( here she is the poor, pitiful dear just fallen asleep after her fall, thank you Jesus for Tylenol! )
Just after we'd gotten home to David with our x-ray picture proof of A's broken wrist, we were happily cleaning out the van together, so thankful to be together as a family once again, when out of the blue and for no obvious reason we had the scare of our lives with Lucy. She started to fuss and we thought she was going to throw up when she went into what we now believe may have been a non febrile seizure. Including, complete loss of color, as her eyes rolled back in her head, and she was taking only really shallow breaths, and not responding, as she went completely limp and lethargic in my arms. I would like to say that I kept my composure in those excruciatingly long minutes but that would be a lie. I lost it right then and there and quite literally cried out to Jesus in desperation to please help my baby, save my baby, to not take my baby. And thank God that David was there. David called 911. Those 7 minutes felt like an eternity. By the time the ambulance pulled up to our house, she was starting to regain her color and was beginning to respond again. When they checked, her vitals were all perfect. And it was over as quickly as it came. I felt like I'd been holding my own breath the whole time it seemed she was holding hers. The EMT's were so nice and didn't even look at us like we were completely nuts, as I rocked in my arms our once again perfectly healthy toddler in my arms. And later sobbed in relief that it was over and she is fine. Because thanks be to God, she hasn't skipped a beat since then. Our Dr. said that hopefully this was a completely isolated, once in a lifetime incident for her. And as long as it never happens again, he didn't feel the need to do any further testing. I have relived those terrifying minutes so many times in the past few days. And I cannot stop thanking Jesus tonight for the indescribably beautiful life of my little Lucy Wren girl. She is such a gift to all us. It brings me such joy to get to be her Mama . She truly lights up our world, just like her name means...She's sunshine on a cloudy day and as the song that we sing to her and call "her song" and that she love to hum back to us says...

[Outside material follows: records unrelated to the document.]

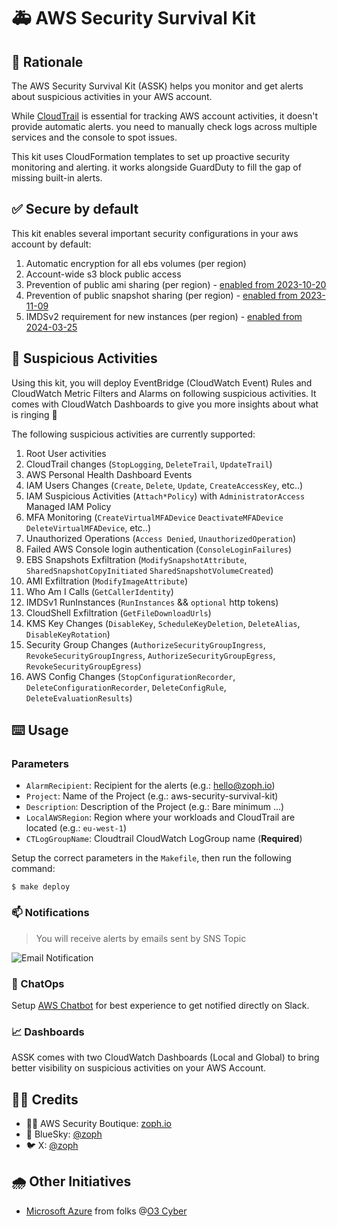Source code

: # 🚑 AWS Security Survival Kit

## :brain: Rationale

The AWS Security Survival Kit (ASSK) helps you monitor and get alerts about suspicious activities in your AWS account.

While [CloudTrail](https://aws.amazon.com/cloudtrail/) is essential for tracking AWS account activities, it doesn't provide automatic alerts. you need to manually check logs across multiple services and the console to spot issues.

This kit uses CloudFormation templates to set up proactive security monitoring and alerting. it works alongside GuardDuty to fill the gap of missing built-in alerts.

## ✅ Secure by default

This kit enables several important security configurations in your aws account by default:

1. Automatic encryption for all ebs volumes (per region)
2. Account-wide s3 block public access
3. Prevention of public ami sharing (per region) - [enabled from 2023-10-20](https://aws.amazon.com/about-aws/whats-new/2023/10/ami-block-public-enabled-aws-accounts-no-public-amis/)
4. Prevention of public snapshot sharing (per region) - [enabled from 2023-11-09](https://aws.amazon.com/blogs/aws/new-block-public-sharing-of-amazon-ebs-snapshots/)
5. IMDSv2 requirement for new instances (per region) - [enabled from 2024-03-25](https://aws.amazon.com/about-aws/whats-new/2024/03/set-imdsv2-default-new-instance-launches/)

## 💾 Suspicious Activities

Using this kit, you will deploy EventBridge (CloudWatch Event) Rules and CloudWatch Metric Filters and Alarms on following suspicious activities. It comes with CloudWatch Dashboards to give you more insights about what is ringing 🔔

The following suspicious activities are currently supported:

1. Root User activities
2. CloudTrail changes (`StopLogging`, `DeleteTrail`, `UpdateTrail`)
3. AWS Personal Health Dashboard Events
4. IAM Users Changes (`Create`, `Delete`, `Update`, `CreateAccessKey`, etc..)
5. IAM Suspicious Activities (`Attach*Policy`) with `AdministratorAccess` Managed IAM Policy
6. MFA Monitoring (`CreateVirtualMFADevice` `DeactivateMFADevice` `DeleteVirtualMFADevice`, etc..)
7. Unauthorized Operations (`Access Denied`, `UnauthorizedOperation`)
8. Failed AWS Console login authentication (`ConsoleLoginFailures`)
9. EBS Snapshots Exfiltration (`ModifySnapshotAttribute`, `SharedSnapshotCopyInitiated` `SharedSnapshotVolumeCreated`)
10. AMI Exfiltration (`ModifyImageAttribute`)
11. Who Am I Calls (`GetCallerIdentity`)
12. IMDSv1 RunInstances (`RunInstances` && `optional` http tokens)
13. CloudShell Exfiltration (`GetFileDownloadUrls`)
14. KMS Key Changes (`DisableKey`, `ScheduleKeyDeletion`, `DeleteAlias`, `DisableKeyRotation`)
15. Security Group Changes (`AuthorizeSecurityGroupIngress`, `RevokeSecurityGroupIngress`, `AuthorizeSecurityGroupEgress`, `RevokeSecurityGroupEgress`)
16. AWS Config Changes (`StopConfigurationRecorder`, `DeleteConfigurationRecorder`, `DeleteConfigRule`, `DeleteEvaluationResults`)

## :keyboard: Usage

### Parameters

- `AlarmRecipient`: Recipient for the alerts (e.g.: hello@zoph.io)
- `Project`: Name of the Project (e.g.: aws-security-survival-kit)
- `Description`: Description of the Project (e.g.: Bare minimum ...)
- `LocalAWSRegion`: Region where your workloads and CloudTrail are located (e.g.: `eu-west-1`)
- `CTLogGroupName`: Cloudtrail CloudWatch LogGroup name (**Required**)

Setup the correct parameters in the `Makefile`, then run the following command:

    $ make deploy

### 📫 Notifications

> You will receive alerts by emails sent by SNS Topic

![Email Notification](./assets/notification.png)

### :robot: ChatOps

Setup [AWS Chatbot](https://aws.amazon.com/chatbot/) for best experience to get notified directly on Slack.

### 📈 Dashboards

ASSK comes with two CloudWatch Dashboards (Local and Global) to bring better visibility on suspicious activities on your AWS Account.

## :man_technologist: Credits

- 🏴‍☠️ AWS Security Boutique: [zoph.io](https://zoph.io)
- 🦋 BlueSky: [@zoph](https://bsky.app/zoph.me)
- 🐦 X: [@zoph](https://x.com/zoph)

## 🌧️ Other Initiatives

- [Microsoft Azure](https://github.com/O3-Cyber/azure-security-survival-kit) from folks @[O3 Cyber](https://www.o3c.no/)
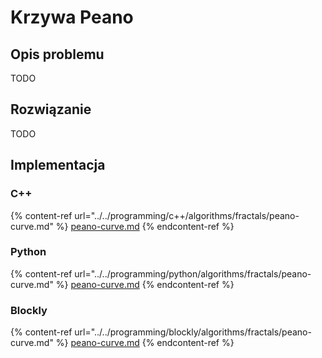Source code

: # Krzywa Peano

## Opis problemu

TODO

## Rozwiązanie

TODO

## Implementacja

### C++

{% content-ref url="../../programming/c++/algorithms/fractals/peano-curve.md" %}
[peano-curve.md](../../programming/c++/algorithms/fractals/peano-curve.md)
{% endcontent-ref %}

### Python

{% content-ref url="../../programming/python/algorithms/fractals/peano-curve.md" %}
[peano-curve.md](../../programming/python/algorithms/fractals/peano-curve.md)
{% endcontent-ref %}

### Blockly

{% content-ref url="../../programming/blockly/algorithms/fractals/peano-curve.md" %}
[peano-curve.md](../../programming/blockly/algorithms/fractals/peano-curve.md)
{% endcontent-ref %}
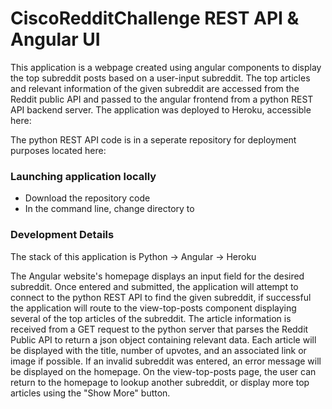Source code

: # CiscoRedditChallenge REST API & Angular UI


This application is a webpage created using angular components to display the top subreddit posts based on a user-input subreddit. The top articles and relevant information of the given subreddit are accessed from the Reddit public API and passed to the angular frontend from a python REST API backend server. The application was deployed to Heroku, accessible here:


The python REST API code is in a seperate repository for deployment purposes located here:

### Launching application locally
- Download the repository code
- In the command line, change directory to

### Development Details
The stack of this application is Python -> Angular -> Heroku 

The Angular website's homepage displays an input field for the desired subreddit. Once entered and submitted, the application will attempt to connect to the python REST API to find the given subreddit, if successful the application will route to the view-top-posts component displaying several of the top articles of the subreddit. The article information is received from a GET request to the python server that parses the Reddit Public API to return a json object containing relevant data. Each article will be displayed with the title, number of upvotes, and an associated link or image if possible. If an invalid subreddit was entered, an error message will be displayed on the homepage. On the view-top-posts page, the user can return to the homepage to lookup another subreddit, or display more top articles using the "Show More" button.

Look at all the angels watching you
They’re singing songs that we have never heard
Their voices ring like bells over the mountains
Oh, if only we could hear their words
God is near, little girl.
Your eyes are brilliant,deep sky blue.
Your quiet wisdom is an evening song.
The angels must be breathless at your beauty
Like the world catches its breath before the dawn.
God is near, little one.
And Jesus bends to hear you breathe;
His tender hands are holding you tonight.
His heart is ravished when you look at Him,
and oh, the endless mercy in His eyes;
God is here, little light.
Little Light, by Audrey Assad
Oh for a heart to savor every day even...no, especially the brutally hard ones.
Oh for a heart that trusts and is surrendered.
Oh for the patience to be the tender Mama that I know I am called to be.
Oh for the eyes to see, and too not take for granted the gift of these days, and the almost four treasures that I call my own.